It always has been easy to declare River Rouge’s Lofton Greene the greatest basketball coach in state history, but you run into problems trying to claim the same for someone in other sports.
But in hockey there is an unquestionable best ever — Trenton’s Mike Turner.
Turner became the second hockey coach in state history to reach the 600-victory plateau last weekend.
He trails Ron Baum of East Kentwood, who compiled a 623-219-30 record in 1973-2007. Turner’s record is 601-119-51, and he has won 10 state championships.
“To me, it’s personal,” said Turner, 63. “It’s a milestone for me to achieve. It just means that I’ve been involved in a lot of games … a lot of nights at the rink.”
Turner’s story is amazing on several fronts. He began coaching at Trenton in 1974, but left after he was pink-slipped in ’81. He regained the coaching reigns in 1995. Had Turner not been laid off, his victory total would be in the stratosphere by now.
In the fall of 2002, he contracted flu-like symptoms and had trouble with his balance. Doctors discovered a brain tumor, which inexplicably disappeared in February 2003.
He still experiences lingering effects with his balance and sight in his right eye.
“It screwed up my golf swing for a long time,” Turner said. “You’ve got to retrain that stuff.”

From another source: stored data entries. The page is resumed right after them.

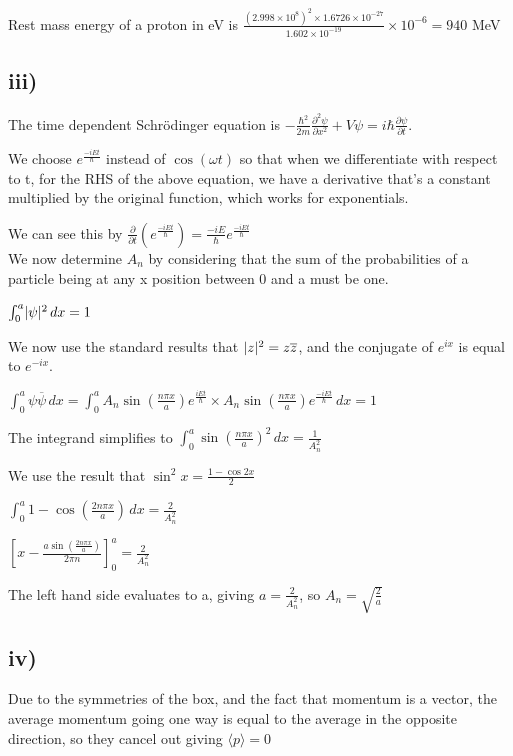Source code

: \documentclass{article}
\DeclarePairedDelimiter{\abs}{\lvert}{\rvert}
\begin{document}
Rest mass energy of a proton in eV is $\frac{(2.998\times10^{8})^2 \times 1.6726 \times 10^{-27}} {1.602 \times 10^{-19}} \times 10^{-6} = 940$ MeV


\subsection*{iii)}

The time dependent Schrödinger equation is $ -\frac{\hbar^2}{2m}\frac{\partial^2\psi}{\partial x^2} + V\psi = i\hbar\frac{\partial\psi}{\partial t}$.

We choose $e^{\frac{-iEt}{\hbar}}$ instead of $\cos{(\omega t)}$ so that when we differentiate with respect to t, for the RHS of the above equation, we have a derivative that's a constant multiplied by the original function, which works for exponentials. 

We can see this by $\frac{\partial}{\partial t} (e^{\frac{-iEt}{\hbar}}) = \frac{-iE}{\hbar}e^{\frac{-iEt}{\hbar}}$
\\

We now determine $A_n$ by considering that the sum of the probabilities of a particle being at any x position between 0 and a must be one.

$\int_0^a \abs{\psi}^2   \,dx = 1$

We now use the standard results that $\abs{z}^2 = z\overline{z}$, and the conjugate of $e^{ix}$ is equal to $e^{-ix}$.

$\int_0^a \psi \overline{\psi}   \,dx = 
\int_0^a A_n \sin({\frac{n\pi x}{a}}) e^{\frac{iEt}{\hbar}} \times A_n \sin({\frac{n\pi x}{a}}) e^{\frac{-iEt}{\hbar}}  \,dx = 1$

The integrand simplifies to $\int_0^a \sin{(\frac{n\pi x}{a})^2}   \,dx = \frac{1}{A_n^2}$

We use the result that $\sin^2x = \frac{1-\cos{2x}}{2}$

$\int_0^a 1 - \cos(\frac{2n\pi x}{a})   \,dx = \frac{2}{A_n^2}$

$[x - \frac{a\sin({\frac{2n\pi x}{a}})}{2\pi n}]_0^a = \frac{2}{A_n^2}$ 

The left hand side evaluates to a, giving $a = \frac{2}{A_n^2}$, so $A_n = \sqrt{\frac{2}{a}}$

\subsection*{iv)}

Due to the symmetries of the box, and the fact that momentum is a vector, the average momentum going one way is equal to the average in the opposite direction, so they cancel out giving $\langle p \rangle = 0$
\end{document}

But it never messed with his coaching style, which always has been hands-on, although assistants Chad Clements and Greg Obrycki play bigger roles now.
“I still think I need to be on the ice to run practice,” Turner said. “My two assistants do a lot of the maneuvering, and I’ll call the team together and tell them what we’re going to do. Then I go to the side boards and try to get out of the way. It’s hard to stay on the ice and stay out of the way and not get run over.”
The most remarkable aspect of Turner’s career is that Trenton has been a closed district.
That means every player who has laced up the skates for the Trojans has lived in Trenton, the one true Hockeytown.
And Turner has managed to put together a championship-level team each season just as he is doing with this inexperienced team (13-9-1) in what is supposed to be a rebuilding year.
“I remember saying four or five years ago to the guys at CC, it’s great for the sport to see it grow,” Turner said of rival Detroit Catholic Central, “but it’s not so good for the guys who have been on top for so long that these teams have caught up.”
Truth is, teams might catch up to Trenton for a year or two, but they can’t sustain the consistent excellence the Trojans do.
And no team improves more from November to March than Trenton — the best indicator of coaching genius.
“I don’t try and trick it up,” Turner said. “I don’t try and make great changes. I just keep doing things and running practices the way I always do. We’re still Trenton, and we’re still a team to contend with. I do still think the same way every year in terms of how to prepare a team. I’m too old to change, I guess.”
Lofton Greene never changed either. That is why they are both the best ever.